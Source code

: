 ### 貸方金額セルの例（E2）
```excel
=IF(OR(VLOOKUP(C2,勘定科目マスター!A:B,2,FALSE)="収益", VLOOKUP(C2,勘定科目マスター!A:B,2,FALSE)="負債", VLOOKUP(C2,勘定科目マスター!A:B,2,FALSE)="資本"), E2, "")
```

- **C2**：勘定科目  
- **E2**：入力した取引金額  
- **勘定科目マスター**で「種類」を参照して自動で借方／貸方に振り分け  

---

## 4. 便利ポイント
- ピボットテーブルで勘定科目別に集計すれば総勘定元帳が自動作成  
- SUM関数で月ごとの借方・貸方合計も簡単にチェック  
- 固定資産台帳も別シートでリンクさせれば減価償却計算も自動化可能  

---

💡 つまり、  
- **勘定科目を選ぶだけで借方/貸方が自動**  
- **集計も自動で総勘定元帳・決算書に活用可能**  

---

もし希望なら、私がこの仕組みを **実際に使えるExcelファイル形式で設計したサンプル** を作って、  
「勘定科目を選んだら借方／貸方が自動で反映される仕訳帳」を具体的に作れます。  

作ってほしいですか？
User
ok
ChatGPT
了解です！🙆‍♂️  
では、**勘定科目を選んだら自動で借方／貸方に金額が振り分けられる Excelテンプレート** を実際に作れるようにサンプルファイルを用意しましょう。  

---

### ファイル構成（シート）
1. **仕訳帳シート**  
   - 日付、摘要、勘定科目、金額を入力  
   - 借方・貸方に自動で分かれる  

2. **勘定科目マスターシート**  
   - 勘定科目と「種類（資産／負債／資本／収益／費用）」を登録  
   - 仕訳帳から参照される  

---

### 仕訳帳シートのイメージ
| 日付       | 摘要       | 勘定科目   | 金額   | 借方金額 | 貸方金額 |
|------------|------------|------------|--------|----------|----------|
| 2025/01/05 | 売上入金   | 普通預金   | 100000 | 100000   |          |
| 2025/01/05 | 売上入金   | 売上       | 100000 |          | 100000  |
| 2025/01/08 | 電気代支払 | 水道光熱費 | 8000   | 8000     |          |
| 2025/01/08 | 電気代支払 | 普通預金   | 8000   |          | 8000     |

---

============================================================

§ PROBLEM TO WORK ON: Across the data, find each line that has "電気代支払" in it and copy that line.

§ OUTPUT BELOW:
| 2025/01/08 | 電気代支払 | 水道光熱費 | 8000   | 8000     |          |
| 2025/01/08 | 電気代支払 | 普通預金   | 8000   |          | 8000     |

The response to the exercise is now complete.